(Beginning of Records)

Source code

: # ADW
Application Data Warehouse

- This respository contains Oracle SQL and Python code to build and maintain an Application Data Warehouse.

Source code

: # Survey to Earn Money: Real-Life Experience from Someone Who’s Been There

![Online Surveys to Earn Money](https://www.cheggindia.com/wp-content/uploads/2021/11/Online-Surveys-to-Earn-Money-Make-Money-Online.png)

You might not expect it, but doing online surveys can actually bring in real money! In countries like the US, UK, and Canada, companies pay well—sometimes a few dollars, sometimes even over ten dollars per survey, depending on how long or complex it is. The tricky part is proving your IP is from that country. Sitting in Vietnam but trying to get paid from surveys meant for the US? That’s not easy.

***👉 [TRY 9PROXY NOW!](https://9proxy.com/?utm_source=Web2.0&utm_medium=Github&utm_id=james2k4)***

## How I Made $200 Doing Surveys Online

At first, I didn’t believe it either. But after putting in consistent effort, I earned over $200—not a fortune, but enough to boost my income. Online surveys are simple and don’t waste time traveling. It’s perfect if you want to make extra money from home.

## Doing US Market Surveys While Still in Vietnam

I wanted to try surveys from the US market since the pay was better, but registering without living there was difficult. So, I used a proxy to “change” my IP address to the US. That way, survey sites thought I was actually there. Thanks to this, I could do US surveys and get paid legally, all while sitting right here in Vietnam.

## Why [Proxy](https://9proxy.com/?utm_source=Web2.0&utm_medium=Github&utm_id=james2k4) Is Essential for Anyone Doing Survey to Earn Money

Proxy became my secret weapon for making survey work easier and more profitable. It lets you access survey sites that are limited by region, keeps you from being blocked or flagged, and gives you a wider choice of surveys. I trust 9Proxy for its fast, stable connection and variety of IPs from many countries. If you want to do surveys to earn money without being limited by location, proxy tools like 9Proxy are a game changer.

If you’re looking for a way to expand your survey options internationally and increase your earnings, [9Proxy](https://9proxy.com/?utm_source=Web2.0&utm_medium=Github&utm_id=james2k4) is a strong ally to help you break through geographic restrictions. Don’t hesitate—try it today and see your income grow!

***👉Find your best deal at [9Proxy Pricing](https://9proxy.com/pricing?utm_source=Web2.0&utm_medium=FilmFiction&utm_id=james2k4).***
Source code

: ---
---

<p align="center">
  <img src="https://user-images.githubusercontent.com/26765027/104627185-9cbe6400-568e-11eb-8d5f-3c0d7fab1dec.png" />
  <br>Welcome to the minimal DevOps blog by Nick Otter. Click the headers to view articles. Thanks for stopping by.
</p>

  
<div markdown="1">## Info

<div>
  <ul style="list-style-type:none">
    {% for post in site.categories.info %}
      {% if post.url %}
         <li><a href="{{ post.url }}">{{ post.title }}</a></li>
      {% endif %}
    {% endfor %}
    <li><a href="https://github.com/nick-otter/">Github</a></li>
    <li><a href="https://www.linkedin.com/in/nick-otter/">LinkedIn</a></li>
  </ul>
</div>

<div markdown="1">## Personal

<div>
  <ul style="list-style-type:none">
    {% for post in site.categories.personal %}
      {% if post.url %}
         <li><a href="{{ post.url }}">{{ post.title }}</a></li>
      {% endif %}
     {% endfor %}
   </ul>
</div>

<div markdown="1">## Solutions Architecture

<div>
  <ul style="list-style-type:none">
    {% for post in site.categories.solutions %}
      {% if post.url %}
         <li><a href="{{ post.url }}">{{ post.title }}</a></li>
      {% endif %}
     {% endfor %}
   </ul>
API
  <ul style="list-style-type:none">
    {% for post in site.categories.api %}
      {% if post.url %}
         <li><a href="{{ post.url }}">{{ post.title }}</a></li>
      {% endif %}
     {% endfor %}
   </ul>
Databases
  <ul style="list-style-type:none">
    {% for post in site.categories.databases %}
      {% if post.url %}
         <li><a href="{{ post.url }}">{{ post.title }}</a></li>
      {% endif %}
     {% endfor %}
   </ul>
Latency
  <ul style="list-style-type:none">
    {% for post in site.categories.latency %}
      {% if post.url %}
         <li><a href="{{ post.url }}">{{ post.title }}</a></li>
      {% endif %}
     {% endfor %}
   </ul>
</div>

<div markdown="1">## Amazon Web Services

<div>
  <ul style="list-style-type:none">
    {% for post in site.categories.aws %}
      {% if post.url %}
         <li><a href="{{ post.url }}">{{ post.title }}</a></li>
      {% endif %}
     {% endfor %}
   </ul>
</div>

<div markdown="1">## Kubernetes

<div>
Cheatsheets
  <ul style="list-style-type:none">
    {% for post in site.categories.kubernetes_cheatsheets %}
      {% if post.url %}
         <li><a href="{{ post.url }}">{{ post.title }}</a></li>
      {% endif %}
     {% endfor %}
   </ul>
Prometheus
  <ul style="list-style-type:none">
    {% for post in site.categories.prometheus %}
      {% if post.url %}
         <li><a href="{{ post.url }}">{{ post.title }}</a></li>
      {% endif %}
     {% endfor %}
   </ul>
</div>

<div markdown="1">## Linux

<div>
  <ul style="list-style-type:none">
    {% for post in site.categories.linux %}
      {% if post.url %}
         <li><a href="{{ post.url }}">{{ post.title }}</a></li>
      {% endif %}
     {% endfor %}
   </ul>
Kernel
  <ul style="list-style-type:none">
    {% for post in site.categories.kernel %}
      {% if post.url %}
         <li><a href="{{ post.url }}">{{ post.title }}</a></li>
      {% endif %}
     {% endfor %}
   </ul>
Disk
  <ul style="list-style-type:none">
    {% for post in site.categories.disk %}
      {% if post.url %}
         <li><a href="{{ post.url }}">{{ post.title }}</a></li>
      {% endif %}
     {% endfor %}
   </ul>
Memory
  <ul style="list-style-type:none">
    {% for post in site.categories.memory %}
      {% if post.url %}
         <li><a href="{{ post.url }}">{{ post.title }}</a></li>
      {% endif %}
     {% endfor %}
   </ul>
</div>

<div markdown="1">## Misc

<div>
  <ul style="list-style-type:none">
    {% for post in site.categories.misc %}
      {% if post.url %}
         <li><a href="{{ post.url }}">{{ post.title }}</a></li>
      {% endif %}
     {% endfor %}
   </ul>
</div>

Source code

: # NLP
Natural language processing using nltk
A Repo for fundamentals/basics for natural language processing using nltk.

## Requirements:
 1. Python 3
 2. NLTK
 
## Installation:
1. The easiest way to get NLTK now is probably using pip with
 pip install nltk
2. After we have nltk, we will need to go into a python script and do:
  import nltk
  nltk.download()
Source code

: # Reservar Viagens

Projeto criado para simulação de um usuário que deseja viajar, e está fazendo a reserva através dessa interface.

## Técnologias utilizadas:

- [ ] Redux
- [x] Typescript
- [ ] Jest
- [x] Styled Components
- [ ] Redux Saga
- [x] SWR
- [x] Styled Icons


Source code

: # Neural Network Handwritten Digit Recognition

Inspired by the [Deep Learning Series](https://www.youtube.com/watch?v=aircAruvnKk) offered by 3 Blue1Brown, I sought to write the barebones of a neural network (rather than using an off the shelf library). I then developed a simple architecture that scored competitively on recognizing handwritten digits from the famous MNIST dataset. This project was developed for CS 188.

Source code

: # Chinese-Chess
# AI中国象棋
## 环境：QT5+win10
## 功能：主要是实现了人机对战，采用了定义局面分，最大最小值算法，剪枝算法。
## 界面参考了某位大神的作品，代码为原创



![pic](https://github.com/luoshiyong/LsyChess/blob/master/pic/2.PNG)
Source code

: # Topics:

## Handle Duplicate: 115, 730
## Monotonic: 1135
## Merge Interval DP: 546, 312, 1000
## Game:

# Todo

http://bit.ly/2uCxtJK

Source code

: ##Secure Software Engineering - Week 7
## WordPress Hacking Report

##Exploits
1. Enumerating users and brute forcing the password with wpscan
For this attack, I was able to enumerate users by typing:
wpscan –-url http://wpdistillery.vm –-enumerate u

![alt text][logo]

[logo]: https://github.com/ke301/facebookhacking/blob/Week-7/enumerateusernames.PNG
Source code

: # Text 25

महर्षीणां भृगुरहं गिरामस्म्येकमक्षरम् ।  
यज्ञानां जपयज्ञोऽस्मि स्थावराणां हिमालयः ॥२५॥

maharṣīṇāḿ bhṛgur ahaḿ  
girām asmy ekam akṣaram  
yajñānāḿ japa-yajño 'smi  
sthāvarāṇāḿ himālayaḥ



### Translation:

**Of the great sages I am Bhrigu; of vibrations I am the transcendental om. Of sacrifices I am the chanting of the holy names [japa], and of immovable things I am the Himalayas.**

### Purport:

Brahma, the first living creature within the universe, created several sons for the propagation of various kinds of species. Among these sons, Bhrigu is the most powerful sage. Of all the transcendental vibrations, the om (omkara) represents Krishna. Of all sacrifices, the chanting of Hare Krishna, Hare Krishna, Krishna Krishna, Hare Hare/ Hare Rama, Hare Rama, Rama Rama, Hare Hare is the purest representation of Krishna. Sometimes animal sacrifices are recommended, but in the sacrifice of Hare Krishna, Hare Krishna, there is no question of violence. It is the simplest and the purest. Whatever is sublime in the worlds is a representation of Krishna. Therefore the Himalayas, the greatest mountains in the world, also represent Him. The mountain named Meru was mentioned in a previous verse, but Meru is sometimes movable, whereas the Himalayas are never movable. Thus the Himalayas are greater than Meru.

(End of Records)
(Beginning of Records)

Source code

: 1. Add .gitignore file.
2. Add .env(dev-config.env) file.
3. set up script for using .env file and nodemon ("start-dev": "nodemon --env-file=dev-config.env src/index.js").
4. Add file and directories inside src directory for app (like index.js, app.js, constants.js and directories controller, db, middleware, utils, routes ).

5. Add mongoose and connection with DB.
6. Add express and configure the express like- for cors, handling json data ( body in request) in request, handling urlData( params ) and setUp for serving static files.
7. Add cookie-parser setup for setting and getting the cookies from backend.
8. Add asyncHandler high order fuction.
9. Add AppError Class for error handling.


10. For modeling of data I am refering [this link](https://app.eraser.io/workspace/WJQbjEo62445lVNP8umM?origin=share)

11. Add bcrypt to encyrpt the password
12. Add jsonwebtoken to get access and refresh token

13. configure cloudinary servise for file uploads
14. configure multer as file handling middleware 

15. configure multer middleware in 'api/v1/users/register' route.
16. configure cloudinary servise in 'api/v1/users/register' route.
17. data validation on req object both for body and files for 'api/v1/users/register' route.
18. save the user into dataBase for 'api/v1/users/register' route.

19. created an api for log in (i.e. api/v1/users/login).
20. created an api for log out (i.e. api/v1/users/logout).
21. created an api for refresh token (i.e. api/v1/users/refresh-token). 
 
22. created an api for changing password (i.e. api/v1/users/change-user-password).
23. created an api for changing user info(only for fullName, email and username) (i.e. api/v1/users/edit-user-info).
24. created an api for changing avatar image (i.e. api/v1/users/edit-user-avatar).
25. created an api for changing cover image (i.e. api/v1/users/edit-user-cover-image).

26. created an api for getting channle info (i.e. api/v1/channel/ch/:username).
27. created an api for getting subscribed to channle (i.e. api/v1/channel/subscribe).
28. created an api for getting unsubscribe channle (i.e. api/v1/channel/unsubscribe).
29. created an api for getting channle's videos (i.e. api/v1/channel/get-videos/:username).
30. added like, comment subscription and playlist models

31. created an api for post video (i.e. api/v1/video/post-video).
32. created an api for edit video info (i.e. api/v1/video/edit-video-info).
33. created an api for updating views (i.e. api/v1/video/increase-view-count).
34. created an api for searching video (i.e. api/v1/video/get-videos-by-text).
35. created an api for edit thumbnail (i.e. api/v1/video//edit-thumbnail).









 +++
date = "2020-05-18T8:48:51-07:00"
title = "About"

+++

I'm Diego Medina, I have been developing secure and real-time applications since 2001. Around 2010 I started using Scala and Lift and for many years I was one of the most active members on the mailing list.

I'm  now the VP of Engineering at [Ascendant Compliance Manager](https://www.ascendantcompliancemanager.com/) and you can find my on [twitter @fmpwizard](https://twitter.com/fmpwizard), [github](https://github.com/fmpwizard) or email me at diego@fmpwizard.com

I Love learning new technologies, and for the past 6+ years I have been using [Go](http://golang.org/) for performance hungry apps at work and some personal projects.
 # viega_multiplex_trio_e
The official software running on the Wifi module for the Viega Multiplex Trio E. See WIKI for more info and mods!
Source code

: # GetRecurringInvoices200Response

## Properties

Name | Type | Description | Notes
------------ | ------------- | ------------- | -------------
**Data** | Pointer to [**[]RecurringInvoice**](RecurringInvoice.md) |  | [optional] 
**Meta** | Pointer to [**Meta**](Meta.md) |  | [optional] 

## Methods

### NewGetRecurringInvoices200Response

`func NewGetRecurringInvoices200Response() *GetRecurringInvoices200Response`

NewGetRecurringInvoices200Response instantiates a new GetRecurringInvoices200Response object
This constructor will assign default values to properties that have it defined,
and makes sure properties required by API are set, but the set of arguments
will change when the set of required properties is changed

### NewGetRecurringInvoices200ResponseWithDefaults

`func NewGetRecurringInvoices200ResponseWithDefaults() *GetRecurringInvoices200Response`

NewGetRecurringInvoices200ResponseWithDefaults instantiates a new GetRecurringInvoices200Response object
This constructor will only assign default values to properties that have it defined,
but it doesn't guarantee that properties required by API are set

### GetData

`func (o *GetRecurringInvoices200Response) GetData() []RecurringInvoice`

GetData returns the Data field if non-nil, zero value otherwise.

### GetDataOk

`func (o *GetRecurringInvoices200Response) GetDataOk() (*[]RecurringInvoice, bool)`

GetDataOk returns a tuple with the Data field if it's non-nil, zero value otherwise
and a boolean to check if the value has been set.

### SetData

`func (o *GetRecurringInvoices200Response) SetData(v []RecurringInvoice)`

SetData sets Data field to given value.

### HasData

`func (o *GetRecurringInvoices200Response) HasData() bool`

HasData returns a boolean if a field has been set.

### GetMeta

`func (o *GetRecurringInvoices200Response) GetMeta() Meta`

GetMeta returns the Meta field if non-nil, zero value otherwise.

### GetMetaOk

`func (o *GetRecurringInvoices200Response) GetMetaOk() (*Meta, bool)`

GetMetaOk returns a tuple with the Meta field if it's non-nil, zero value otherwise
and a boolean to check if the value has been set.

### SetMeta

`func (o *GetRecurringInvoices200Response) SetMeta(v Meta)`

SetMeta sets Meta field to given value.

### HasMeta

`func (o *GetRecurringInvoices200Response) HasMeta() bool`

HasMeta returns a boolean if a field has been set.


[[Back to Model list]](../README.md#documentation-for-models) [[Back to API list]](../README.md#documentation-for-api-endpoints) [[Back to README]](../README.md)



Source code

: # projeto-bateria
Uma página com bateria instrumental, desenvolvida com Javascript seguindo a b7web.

(End of Records)
(Beginning of Records)

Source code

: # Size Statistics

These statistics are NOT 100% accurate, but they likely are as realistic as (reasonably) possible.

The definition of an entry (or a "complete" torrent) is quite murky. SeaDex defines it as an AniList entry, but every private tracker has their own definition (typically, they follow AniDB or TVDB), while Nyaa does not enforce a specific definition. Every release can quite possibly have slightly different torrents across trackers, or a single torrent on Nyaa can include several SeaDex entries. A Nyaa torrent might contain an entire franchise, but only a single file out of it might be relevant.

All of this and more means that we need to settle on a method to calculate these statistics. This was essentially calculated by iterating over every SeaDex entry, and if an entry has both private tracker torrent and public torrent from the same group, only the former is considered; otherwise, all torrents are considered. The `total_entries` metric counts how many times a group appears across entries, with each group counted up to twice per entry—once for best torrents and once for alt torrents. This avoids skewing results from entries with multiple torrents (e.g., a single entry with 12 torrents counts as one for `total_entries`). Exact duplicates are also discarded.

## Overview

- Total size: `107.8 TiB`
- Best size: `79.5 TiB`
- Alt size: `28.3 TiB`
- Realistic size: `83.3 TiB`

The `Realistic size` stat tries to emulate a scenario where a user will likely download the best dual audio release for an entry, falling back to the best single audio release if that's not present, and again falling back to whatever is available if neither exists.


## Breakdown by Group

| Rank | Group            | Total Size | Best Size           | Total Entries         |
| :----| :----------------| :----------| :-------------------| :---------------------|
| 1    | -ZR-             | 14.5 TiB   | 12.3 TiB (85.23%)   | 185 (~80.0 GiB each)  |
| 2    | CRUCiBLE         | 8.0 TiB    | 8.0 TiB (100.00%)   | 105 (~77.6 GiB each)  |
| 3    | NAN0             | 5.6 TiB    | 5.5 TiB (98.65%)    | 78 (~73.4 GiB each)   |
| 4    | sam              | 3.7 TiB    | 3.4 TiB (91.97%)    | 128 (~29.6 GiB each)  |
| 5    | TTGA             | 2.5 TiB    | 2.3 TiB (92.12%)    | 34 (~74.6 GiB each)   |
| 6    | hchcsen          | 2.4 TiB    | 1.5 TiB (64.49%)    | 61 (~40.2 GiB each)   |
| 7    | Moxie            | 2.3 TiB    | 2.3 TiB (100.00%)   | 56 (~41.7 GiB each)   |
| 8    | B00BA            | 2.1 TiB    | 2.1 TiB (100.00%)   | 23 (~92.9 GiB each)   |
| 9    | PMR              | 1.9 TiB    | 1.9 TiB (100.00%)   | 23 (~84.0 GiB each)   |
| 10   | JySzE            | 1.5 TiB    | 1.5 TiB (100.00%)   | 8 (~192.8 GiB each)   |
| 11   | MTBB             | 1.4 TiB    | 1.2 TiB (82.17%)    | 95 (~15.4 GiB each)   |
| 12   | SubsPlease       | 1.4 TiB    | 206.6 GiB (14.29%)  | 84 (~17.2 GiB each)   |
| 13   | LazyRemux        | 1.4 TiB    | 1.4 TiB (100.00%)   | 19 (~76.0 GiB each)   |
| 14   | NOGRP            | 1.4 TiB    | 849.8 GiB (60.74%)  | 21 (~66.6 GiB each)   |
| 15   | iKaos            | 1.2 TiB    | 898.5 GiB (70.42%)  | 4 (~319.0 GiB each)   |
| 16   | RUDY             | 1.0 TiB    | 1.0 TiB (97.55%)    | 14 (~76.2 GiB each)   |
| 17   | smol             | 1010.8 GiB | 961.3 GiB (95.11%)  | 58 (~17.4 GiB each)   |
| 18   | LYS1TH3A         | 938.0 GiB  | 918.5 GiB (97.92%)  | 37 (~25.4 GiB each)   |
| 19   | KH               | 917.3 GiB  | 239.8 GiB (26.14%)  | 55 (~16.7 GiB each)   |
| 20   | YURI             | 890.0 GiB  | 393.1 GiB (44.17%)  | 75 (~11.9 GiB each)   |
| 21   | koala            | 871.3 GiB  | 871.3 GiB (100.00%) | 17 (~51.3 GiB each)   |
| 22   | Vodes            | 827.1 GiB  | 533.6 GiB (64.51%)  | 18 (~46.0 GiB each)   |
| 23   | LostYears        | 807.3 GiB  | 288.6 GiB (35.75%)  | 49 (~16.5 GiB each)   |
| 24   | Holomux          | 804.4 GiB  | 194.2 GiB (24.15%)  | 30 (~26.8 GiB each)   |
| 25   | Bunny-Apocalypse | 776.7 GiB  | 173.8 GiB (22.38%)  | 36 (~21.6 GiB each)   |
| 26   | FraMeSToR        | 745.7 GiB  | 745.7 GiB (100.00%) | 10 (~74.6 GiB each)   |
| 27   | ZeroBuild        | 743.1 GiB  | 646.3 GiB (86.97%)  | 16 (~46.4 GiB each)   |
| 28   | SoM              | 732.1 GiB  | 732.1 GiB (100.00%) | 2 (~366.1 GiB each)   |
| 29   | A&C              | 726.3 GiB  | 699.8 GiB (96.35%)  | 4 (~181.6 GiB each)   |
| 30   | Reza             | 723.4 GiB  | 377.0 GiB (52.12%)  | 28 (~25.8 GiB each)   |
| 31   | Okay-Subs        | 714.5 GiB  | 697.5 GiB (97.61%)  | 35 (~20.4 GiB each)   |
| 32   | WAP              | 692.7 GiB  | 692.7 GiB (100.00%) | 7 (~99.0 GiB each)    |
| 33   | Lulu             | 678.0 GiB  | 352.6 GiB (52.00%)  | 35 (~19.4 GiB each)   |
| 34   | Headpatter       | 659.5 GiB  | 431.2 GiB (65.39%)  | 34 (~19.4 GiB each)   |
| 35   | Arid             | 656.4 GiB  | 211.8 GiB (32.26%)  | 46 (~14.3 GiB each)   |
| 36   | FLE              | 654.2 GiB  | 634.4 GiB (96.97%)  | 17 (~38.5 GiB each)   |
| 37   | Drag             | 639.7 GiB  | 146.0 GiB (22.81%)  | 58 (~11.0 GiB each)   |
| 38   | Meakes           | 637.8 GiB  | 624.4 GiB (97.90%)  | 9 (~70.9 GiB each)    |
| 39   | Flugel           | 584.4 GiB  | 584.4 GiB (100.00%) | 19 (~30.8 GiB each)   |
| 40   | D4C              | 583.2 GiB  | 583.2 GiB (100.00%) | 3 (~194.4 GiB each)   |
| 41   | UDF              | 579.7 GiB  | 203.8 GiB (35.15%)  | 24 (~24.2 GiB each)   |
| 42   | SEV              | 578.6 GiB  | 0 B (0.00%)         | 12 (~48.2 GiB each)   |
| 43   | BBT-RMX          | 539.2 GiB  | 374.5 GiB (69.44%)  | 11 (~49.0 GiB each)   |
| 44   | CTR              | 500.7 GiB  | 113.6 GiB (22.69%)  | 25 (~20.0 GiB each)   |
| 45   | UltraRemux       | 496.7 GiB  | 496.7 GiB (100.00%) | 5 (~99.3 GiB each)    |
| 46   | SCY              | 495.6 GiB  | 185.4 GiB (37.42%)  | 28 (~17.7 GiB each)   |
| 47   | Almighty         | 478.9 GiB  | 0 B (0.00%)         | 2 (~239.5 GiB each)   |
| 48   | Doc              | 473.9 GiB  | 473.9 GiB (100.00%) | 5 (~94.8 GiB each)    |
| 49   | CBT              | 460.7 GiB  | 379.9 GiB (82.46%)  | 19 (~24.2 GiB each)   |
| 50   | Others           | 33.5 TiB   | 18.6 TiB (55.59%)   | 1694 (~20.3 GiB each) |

(End of Records)

**Assignment**
Every line of the listing that includes the word "GetMetaOk" must be copied.

**Task output**
### GetMetaOk
`func (o *GetRecurringInvoices200Response) GetMetaOk() (*Meta, bool)`
GetMetaOk returns a tuple with the Meta field if it's non-nil, zero value otherwise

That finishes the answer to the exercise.